| What you are asked to do |
Please return every line of the records that contains the word "accelerators".

| Input material |
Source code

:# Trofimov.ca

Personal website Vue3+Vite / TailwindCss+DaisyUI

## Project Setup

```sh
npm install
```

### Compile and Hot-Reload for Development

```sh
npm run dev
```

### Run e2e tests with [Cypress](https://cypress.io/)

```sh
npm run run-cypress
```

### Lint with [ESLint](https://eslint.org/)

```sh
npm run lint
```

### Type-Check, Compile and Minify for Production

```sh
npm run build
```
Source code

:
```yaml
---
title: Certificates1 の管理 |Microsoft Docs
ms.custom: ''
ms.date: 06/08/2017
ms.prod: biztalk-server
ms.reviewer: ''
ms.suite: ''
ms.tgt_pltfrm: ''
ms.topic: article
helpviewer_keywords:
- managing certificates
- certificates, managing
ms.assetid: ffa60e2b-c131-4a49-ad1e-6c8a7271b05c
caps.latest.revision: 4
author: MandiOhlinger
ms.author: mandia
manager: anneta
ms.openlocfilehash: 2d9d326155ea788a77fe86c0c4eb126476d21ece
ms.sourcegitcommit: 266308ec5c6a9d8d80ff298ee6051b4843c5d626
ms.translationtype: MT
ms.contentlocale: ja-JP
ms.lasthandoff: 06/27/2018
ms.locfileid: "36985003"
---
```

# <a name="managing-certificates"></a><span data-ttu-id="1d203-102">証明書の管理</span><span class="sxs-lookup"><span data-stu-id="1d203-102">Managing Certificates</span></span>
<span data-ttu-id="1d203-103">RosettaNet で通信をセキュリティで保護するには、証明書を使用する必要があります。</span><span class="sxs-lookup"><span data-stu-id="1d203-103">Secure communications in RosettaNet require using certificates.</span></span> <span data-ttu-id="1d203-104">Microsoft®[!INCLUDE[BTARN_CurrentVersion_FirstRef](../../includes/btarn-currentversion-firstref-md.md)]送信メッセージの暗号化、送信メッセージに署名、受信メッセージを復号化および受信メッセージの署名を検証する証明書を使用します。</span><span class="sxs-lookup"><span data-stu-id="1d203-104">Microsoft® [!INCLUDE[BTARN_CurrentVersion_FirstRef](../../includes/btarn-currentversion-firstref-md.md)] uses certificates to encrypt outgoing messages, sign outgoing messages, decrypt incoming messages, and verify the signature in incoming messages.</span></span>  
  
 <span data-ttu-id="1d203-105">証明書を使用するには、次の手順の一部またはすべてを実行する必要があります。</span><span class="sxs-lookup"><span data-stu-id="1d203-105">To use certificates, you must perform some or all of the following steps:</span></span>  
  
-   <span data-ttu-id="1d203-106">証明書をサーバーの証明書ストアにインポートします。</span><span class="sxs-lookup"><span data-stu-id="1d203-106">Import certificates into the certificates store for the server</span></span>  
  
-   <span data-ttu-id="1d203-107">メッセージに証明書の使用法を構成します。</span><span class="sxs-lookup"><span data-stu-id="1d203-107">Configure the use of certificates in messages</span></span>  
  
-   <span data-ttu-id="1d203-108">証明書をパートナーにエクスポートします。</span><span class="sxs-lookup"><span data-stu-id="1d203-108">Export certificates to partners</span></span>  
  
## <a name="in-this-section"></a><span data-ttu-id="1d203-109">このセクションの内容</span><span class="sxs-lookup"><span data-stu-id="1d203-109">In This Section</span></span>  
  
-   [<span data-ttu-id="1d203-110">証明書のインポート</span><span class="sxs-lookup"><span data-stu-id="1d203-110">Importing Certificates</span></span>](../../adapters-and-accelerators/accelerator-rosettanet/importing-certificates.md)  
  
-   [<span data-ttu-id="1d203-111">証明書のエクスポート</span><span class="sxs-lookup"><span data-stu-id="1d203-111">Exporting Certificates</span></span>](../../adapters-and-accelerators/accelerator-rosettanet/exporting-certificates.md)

| Task response |
-   [<span data-ttu-id="1d203-110">証明書のインポート</span><span class="sxs-lookup"><span data-stu-id="1d203-110">Importing Certificates</span></span>](../../adapters-and-accelerators/accelerator-rosettanet/importing-certificates.md)  
-   [<span data-ttu-id="1d203-111">証明書のエクスポート</span><span class="sxs-lookup"><span data-stu-id="1d203-111">Exporting Certificates</span></span>](../../adapters-and-accelerators/accelerator-rosettanet/exporting-certificates.md)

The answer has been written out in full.